## REQUIRED WORK
Output every record exactly and leave each picture out.

## Collected data
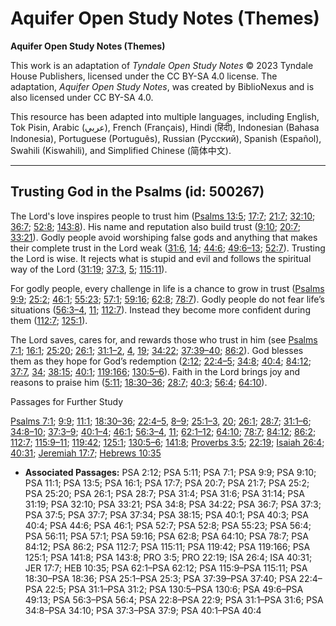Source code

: # Aquifer Open Study Notes (Themes)

**Aquifer Open Study Notes (Themes)**

This work is an adaptation of *Tyndale Open Study Notes* © 2023 Tyndale House Publishers, licensed under the CC BY\-SA 4\.0 license. The adaptation, *Aquifer Open Study Notes*, was created by BiblioNexus and is also licensed under CC BY\-SA 4\.0\.

This resource has been adapted into multiple languages, including English, Tok Pisin, Arabic (عربي), French (Français), Hindi (हिंदी), Indonesian (Bahasa Indonesia), Portuguese (Português), Russian (Русский), Spanish (Español), Swahili (Kiswahili), and Simplified Chinese (简体中文).



--------------------------------

## Trusting God in the Psalms (id: 500267)

The Lord's love inspires people to trust him ([Psalms 13:5](https://ref.ly/Ps13:5); [17:7](https://ref.ly/Ps17:7); [21:7](https://ref.ly/Ps21:7); [32:10](https://ref.ly/Ps32:10); [36:7](https://ref.ly/Ps36:7); [52:8](https://ref.ly/Ps52:8); [143:8](https://ref.ly/Ps143:8)). His name and reputation also build trust ([9:10](https://ref.ly/Ps9:10); [20:7](https://ref.ly/Ps20:7); [33:21](https://ref.ly/Ps33:21)). Godly people avoid worshiping false gods and anything that makes their complete trust in the Lord weak ([31:6](https://ref.ly/Ps31:6), [14](https://ref.ly/Ps31:14); [44:6](https://ref.ly/Ps44:6); [49:6–13](https://ref.ly/Ps49:6-Ps49:13); [52:7](https://ref.ly/Ps52:7)). Trusting the Lord is wise. It rejects what is stupid and evil and follows the spiritual way of the Lord ([31:19](https://ref.ly/Ps31:19); [37:3](https://ref.ly/Ps37:3), [5](https://ref.ly/Ps37:5); [115:11](https://ref.ly/Ps115:11)).

For godly people, every challenge in life is a chance to grow in trust ([Psalms 9:9](https://ref.ly/Ps9:9); [25:2](https://ref.ly/Ps25:2); [46:1](https://ref.ly/Ps46:1); [55:23](https://ref.ly/Ps55:23); [57:1](https://ref.ly/Ps57:1); [59:16](https://ref.ly/Ps59:16); [62:8](https://ref.ly/Ps62:8); [78:7](https://ref.ly/Ps78:7)). Godly people do not fear life’s situations ([56:3–4](https://ref.ly/Ps56:3-Ps56:4), [11](https://ref.ly/Ps56:11); [112:7](https://ref.ly/Ps112:7)). Instead they become more confident during them ([112:7](https://ref.ly/Ps112:7); [125:1](https://ref.ly/Ps125:1)).

The Lord saves, cares for, and rewards those who trust in him (see [Psalms 7:1](https://ref.ly/Ps7:1); [16:1](https://ref.ly/Ps16:1); [25:20](https://ref.ly/Ps25:20); [26:1](https://ref.ly/Ps26:1); [31:1–2](https://ref.ly/Ps31:1-Ps31:2), [4](https://ref.ly/Ps31:4), [19](https://ref.ly/Ps31:19); [34:22](https://ref.ly/Ps34:22); [37:39–40](https://ref.ly/Ps37:39-Ps37:40); [86:2](https://ref.ly/Ps86:2)). God blesses them as they hope for God’s redemption ([2:12](https://ref.ly/Ps2:12); [22:4–5](https://ref.ly/Ps22:4-Ps22:5); [34:8](https://ref.ly/Ps34:8); [40:4](https://ref.ly/Ps40:4); [84:12](https://ref.ly/Ps84:12); [37:7](https://ref.ly/Ps37:7), [34](https://ref.ly/Ps37:34); [38:15](https://ref.ly/Ps38:15); [40:1](https://ref.ly/Ps40:1); [119:166](https://ref.ly/Ps119:166); [130:5–6](https://ref.ly/Ps130:5-Ps130:6)). Faith in the Lord brings joy and reasons to praise him ([5:11](https://ref.ly/Ps5:11); [18:30–36](https://ref.ly/Ps18:30-Ps18:36); [28:7](https://ref.ly/Ps28:7); [40:3](https://ref.ly/Ps40:3); [56:4](https://ref.ly/Ps56:4); [64:10](https://ref.ly/Ps64:10)).

Passages for Further Study

[Psalms 7:1](https://ref.ly/Ps7:1); [9:9](https://ref.ly/Ps9:9); [11:1](https://ref.ly/Ps11:1); [18:30–36](https://ref.ly/Ps18:30-Ps18:36); [22:4–5](https://ref.ly/Ps22:4-Ps22:5), [8–9](https://ref.ly/Ps22:8-Ps22:9); [25:1–3](https://ref.ly/Ps25:1-Ps25:3), [20](https://ref.ly/Ps25:20); [26:1](https://ref.ly/Ps26:1); [28:7](https://ref.ly/Ps28:7); [31:1–6](https://ref.ly/Ps31:1-Ps31:6); [34:8–10](https://ref.ly/Ps34:8-Ps34:10); [37:3–9](https://ref.ly/Ps37:3-Ps37:9); [40:1–4](https://ref.ly/Ps40:1-Ps40:4); [46:1](https://ref.ly/Ps46:1); [56:3–4](https://ref.ly/Ps56:3-Ps56:4), [11](https://ref.ly/Ps56:11); [62:1–12](https://ref.ly/Ps62:1-Ps62:12); [64:10](https://ref.ly/Ps64:10); [78:7](https://ref.ly/Ps78:7); [84:12](https://ref.ly/Ps84:12); [86:2](https://ref.ly/Ps86:2); [112:7](https://ref.ly/Ps112:7); [115:9–11](https://ref.ly/Ps115:9-Ps115:11); [119:42](https://ref.ly/Ps119:42); [125:1](https://ref.ly/Ps125:1); [130:5–6](https://ref.ly/Ps130:5-Ps130:6); [141:8](https://ref.ly/Ps141:8); [Proverbs 3:5](https://ref.ly/Prov3:5); [22:19](https://ref.ly/Prov22:19); [Isaiah 26:4](https://ref.ly/Isa26:4); [40:31](https://ref.ly/Isa40:31); [Jeremiah 17:7](https://ref.ly/Jer17:7); [Hebrews 10:35](https://ref.ly/Heb10:35)

* **Associated Passages:** PSA 2:12; PSA 5:11; PSA 7:1; PSA 9:9; PSA 9:10; PSA 11:1; PSA 13:5; PSA 16:1; PSA 17:7; PSA 20:7; PSA 21:7; PSA 25:2; PSA 25:20; PSA 26:1; PSA 28:7; PSA 31:4; PSA 31:6; PSA 31:14; PSA 31:19; PSA 32:10; PSA 33:21; PSA 34:8; PSA 34:22; PSA 36:7; PSA 37:3; PSA 37:5; PSA 37:7; PSA 37:34; PSA 38:15; PSA 40:1; PSA 40:3; PSA 40:4; PSA 44:6; PSA 46:1; PSA 52:7; PSA 52:8; PSA 55:23; PSA 56:4; PSA 56:11; PSA 57:1; PSA 59:16; PSA 62:8; PSA 64:10; PSA 78:7; PSA 84:12; PSA 86:2; PSA 112:7; PSA 115:11; PSA 119:42; PSA 119:166; PSA 125:1; PSA 141:8; PSA 143:8; PRO 3:5; PRO 22:19; ISA 26:4; ISA 40:31; JER 17:7; HEB 10:35; PSA 62:1–PSA 62:12; PSA 115:9–PSA 115:11; PSA 18:30–PSA 18:36; PSA 25:1–PSA 25:3; PSA 37:39–PSA 37:40; PSA 22:4–PSA 22:5; PSA 31:1–PSA 31:2; PSA 130:5–PSA 130:6; PSA 49:6–PSA 49:13; PSA 56:3–PSA 56:4; PSA 22:8–PSA 22:9; PSA 31:1–PSA 31:6; PSA 34:8–PSA 34:10; PSA 37:3–PSA 37:9; PSA 40:1–PSA 40:4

## ANSWER TO THIS TASK
Source code

: # Aquifer Open Study Notes (Themes)

**Aquifer Open Study Notes (Themes)**

This work is an adaptation of *Tyndale Open Study Notes* © 2023 Tyndale House Publishers, licensed under the CC BY\-SA 4\.0 license. The adaptation, *Aquifer Open Study Notes*, was created by BiblioNexus and is also licensed under CC BY\-SA 4\.0\.

This resource has been adapted into multiple languages, including English, Tok Pisin, Arabic (عربي), French (Français), Hindi (हिंदी), Indonesian (Bahasa Indonesia), Portuguese (Português), Russian (Русский), Spanish (Español), Swahili (Kiswahili), and Simplified Chinese (简体中文).



--------------------------------

## Trusting God in the Psalms (id: 500267)

The Lord's love inspires people to trust him ([Psalms 13:5](https://ref.ly/Ps13:5); [17:7](https://ref.ly/Ps17:7); [21:7](https://ref.ly/Ps21:7); [32:10](https://ref.ly/Ps32:10); [36:7](https://ref.ly/Ps36:7); [52:8](https://ref.ly/Ps52:8); [143:8](https://ref.ly/Ps143:8)). His name and reputation also build trust ([9:10](https://ref.ly/Ps9:10); [20:7](https://ref.ly/Ps20:7); [33:21](https://ref.ly/Ps33:21)). Godly people avoid worshiping false gods and anything that makes their complete trust in the Lord weak ([31:6](https://ref.ly/Ps31:6), [14](https://ref.ly/Ps31:14); [44:6](https://ref.ly/Ps44:6); [49:6–13](https://ref.ly/Ps49:6-Ps49:13); [52:7](https://ref.ly/Ps52:7)). Trusting the Lord is wise. It rejects what is stupid and evil and follows the spiritual way of the Lord ([31:19](https://ref.ly/Ps31:19); [37:3](https://ref.ly/Ps37:3), [5](https://ref.ly/Ps37:5); [115:11](https://ref.ly/Ps115:11)).

For godly people, every challenge in life is a chance to grow in trust ([Psalms 9:9](https://ref.ly/Ps9:9); [25:2](https://ref.ly/Ps25:2); [46:1](https://ref.ly/Ps46:1); [55:23](https://ref.ly/Ps55:23); [57:1](https://ref.ly/Ps57:1); [59:16](https://ref.ly/Ps59:16); [62:8](https://ref.ly/Ps62:8); [78:7](https://ref.ly/Ps78:7)). Godly people do not fear life’s situations ([56:3–4](https://ref.ly/Ps56:3-Ps56:4), [11](https://ref.ly/Ps56:11); [112:7](https://ref.ly/Ps112:7)). Instead they become more confident during them ([112:7](https://ref.ly/Ps112:7); [125:1](https://ref.ly/Ps125:1)).

The Lord saves, cares for, and rewards those who trust in him (see [Psalms 7:1](https://ref.ly/Ps7:1); [16:1](https://ref.ly/Ps16:1); [25:20](https://ref.ly/Ps25:20); [26:1](https://ref.ly/Ps26:1); [31:1–2](https://ref.ly/Ps31:1-Ps31:2), [4](https://ref.ly/Ps31:4), [19](https://ref.ly/Ps31:19); [34:22](https://ref.ly/Ps34:22); [37:39–40](https://ref.ly/Ps37:39-Ps37:40); [86:2](https://ref.ly/Ps86:2)). God blesses them as they hope for God’s redemption ([2:12](https://ref.ly/Ps2:12); [22:4–5](https://ref.ly/Ps22:4-Ps22:5); [34:8](https://ref.ly/Ps34:8); [40:4](https://ref.ly/Ps40:4); [84:12](https://ref.ly/Ps84:12); [37:7](https://ref.ly/Ps37:7), [34](https://ref.ly/Ps37:34); [38:15](https://ref.ly/Ps38:15); [40:1](https://ref.ly/Ps40:1); [119:166](https://ref.ly/Ps119:166); [130:5–6](https://ref.ly/Ps130:5-Ps130:6)). Faith in the Lord brings joy and reasons to praise him ([5:11](https://ref.ly/Ps5:11); [18:30–36](https://ref.ly/Ps18:30-Ps18:36); [28:7](https://ref.ly/Ps28:7); [40:3](https://ref.ly/Ps40:3); [56:4](https://ref.ly/Ps56:4); [64:10](https://ref.ly/Ps64:10)).

Passages for Further Study

[Psalms 7:1](https://ref.ly/Ps7:1); [9:9](https://ref.ly/Ps9:9); [11:1](https://ref.ly/Ps11:1); [18:30–36](https://ref.ly/Ps18:30-Ps18:36); [22:4–5](https://ref.ly/Ps22:4-Ps22:5), [8–9](https://ref.ly/Ps22:8-Ps22:9); [25:1–3](https://ref.ly/Ps25:1-Ps25:3), [20](https://ref.ly/Ps25:20); [26:1](https://ref.ly/Ps26:1); [28:7](https://ref.ly/Ps28:7); [31:1–6](https://ref.ly/Ps31:1-Ps31:6); [34:8–10](https://ref.ly/Ps34:8-Ps34:10); [37:3–9](https://ref.ly/Ps37:3-Ps37:9); [40:1–4](https://ref.ly/Ps40:1-Ps40:4); [46:1](https://ref.ly/Ps46:1); [56:3–4](https://ref.ly/Ps56:3-Ps56:4), [11](https://ref.ly/Ps56:11); [62:1–12](https://ref.ly/Ps62:1-Ps62:12); [64:10](https://ref.ly/Ps64:10); [78:7](https://ref.ly/Ps78:7); [84:12](https://ref.ly/Ps84:12); [86:2](https://ref.ly/Ps86:2); [112:7](https://ref.ly/Ps112:7); [115:9–11](https://ref.ly/Ps115:9-Ps115:11); [119:42](https://ref.ly/Ps119:42); [125:1](https://ref.ly/Ps125:1); [130:5–6](https://ref.ly/Ps130:5-Ps130:6); [141:8](https://ref.ly/Ps141:8); [Proverbs 3:5](https://ref.ly/Prov3:5); [22:19](https://ref.ly/Prov22:19); [Isaiah 26:4](https://ref.ly/Isa26:4); [40:31](https://ref.ly/Isa40:31); [Jeremiah 17:7](https://ref.ly/Jer17:7); [Hebrews 10:35](https://ref.ly/Heb10:35)

* **Associated Passages:** PSA 2:12; PSA 5:11; PSA 7:1; PSA 9:9; PSA 9:10; PSA 11:1; PSA 13:5; PSA 16:1; PSA 17:7; PSA 20:7; PSA 21:7; PSA 25:2; PSA 25:20; PSA 26:1; PSA 28:7; PSA 31:4; PSA 31:6; PSA 31:14; PSA 31:19; PSA 32:10; PSA 33:21; PSA 34:8; PSA 34:22; PSA 36:7; PSA 37:3; PSA 37:5; PSA 37:7; PSA 37:34; PSA 38:15; PSA 40:1; PSA 40:3; PSA 40:4; PSA 44:6; PSA 46:1; PSA 52:7; PSA 52:8; PSA 55:23; PSA 56:4; PSA 56:11; PSA 57:1; PSA 59:16; PSA 62:8; PSA 64:10; PSA 78:7; PSA 84:12; PSA 86:2; PSA 112:7; PSA 115:11; PSA 119:42; PSA 119:166; PSA 125:1; PSA 141:8; PSA 143:8; PRO 3:5; PRO 22:19; ISA 26:4; ISA 40:31; JER 17:7; HEB 10:35; PSA 62:1–PSA 62:12; PSA 115:9–PSA 115:11; PSA 18:30–PSA 18:36; PSA 25:1–PSA 25:3; PSA 37:39–PSA 37:40; PSA 22:4–PSA 22:5; PSA 31:1–PSA 31:2; PSA 130:5–PSA 130:6; PSA 49:6–PSA 49:13; PSA 56:3–PSA 56:4; PSA 22:8–PSA 22:9; PSA 31:1–PSA 31:6; PSA 34:8–PSA 34:10; PSA 37:3–PSA 37:9; PSA 40:1–PSA 40:4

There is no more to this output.